**Work order**: Below is a listing; repeat exactly the lines from the one containing "# The [Demo" to the one containing "- copy and run", both included.

**The data**:
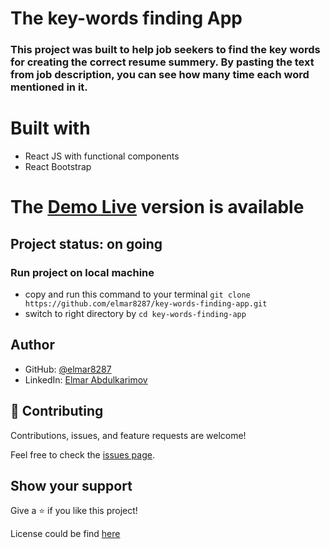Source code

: # The key-words finding App


### This project was built to help job seekers to find the key words for creating the correct resume summery. By pasting the text from job description, you can see how many time each word mentioned in it.

# Built with

- React JS with functional components
- React Bootstrap
  

# The [Demo Live](https://key-words.netlify.app/) version is available
<!-- ![screenshot1]() -->

## Project status: on going

### Run project on local machine

- copy and run this command to your terminal `git clone https://github.com/elmar8287/key-words-finding-app.git`
- switch to right directory by `cd key-words-finding-app`

## Author

- GitHub: [@elmar8287](https://github.com/elmar8287)
- LinkedIn: [Elmar Abdulkarimov](https://www.linkedin.com/in/elmar.abdulkarimov/)

## 🤝 Contributing

Contributions, issues, and feature requests are welcome!

Feel free to check the [issues page](https://github.com/elmar8287/key-words-finding-app/issues).

## Show your support

Give a ⭐️ if you like this project!

License could be find [here](https://github.com/elmar8287/key-words-finding-app/blob/dev/LICENSE)
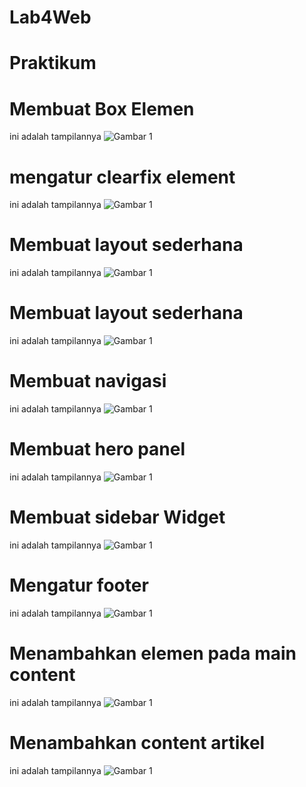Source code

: # Lab4Web
# Praktikum 

# Membuat Box Elemen
ini adalah tampilannya
![Gambar 1](ss1.png)

# mengatur clearfix element
ini adalah tampilannya 
![Gambar 1](ss2.png)

# Membuat layout sederhana
ini adalah tampilannya
![Gambar 1](ss3.png)

# Membuat layout sederhana
ini adalah tampilannya
![Gambar 1](ss4.png)

# Membuat navigasi 
ini adalah tampilannya
![Gambar 1](ss5.png)

# Membuat hero panel
ini adalah tampilannya
![Gambar 1](ss6.png)

# Membuat sidebar Widget
ini adalah tampilannya
![Gambar 1](ss7.png)

# Mengatur footer
ini adalah tampilannya 
![Gambar 1](ss8.png)

# Menambahkan elemen pada main content
ini adalah tampilannya
![Gambar 1](ss9.png)

# Menambahkan content artikel
ini adalah tampilannya 
![Gambar 1](ss10.png)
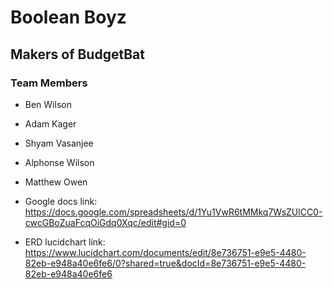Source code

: # Boolean Boyz
## Makers of BudgetBat
### Team Members
- Ben Wilson
- Adam Kager
- Shyam Vasanjee
- Alphonse Wilson
- Matthew Owen

- Google docs link: https://docs.google.com/spreadsheets/d/1Yu1VwR6tMMkq7WsZUlCC0-cwcGBoZuaFcqOiGdq0Xqc/edit#gid=0

- ERD lucidchart link: https://www.lucidchart.com/documents/edit/8e736751-e9e5-4480-82eb-e948a40e6fe6/0?shared=true&docId=8e736751-e9e5-4480-82eb-e948a40e6fe6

**Answer to this task**:
# The [Demo Live](https://key-words.netlify.app/) version is available
<!-- ![screenshot1]() -->

## Project status: on going

### Run project on local machine

- copy and run this command to your terminal `git clone https://github.com/elmar8287/key-words-finding-app.git`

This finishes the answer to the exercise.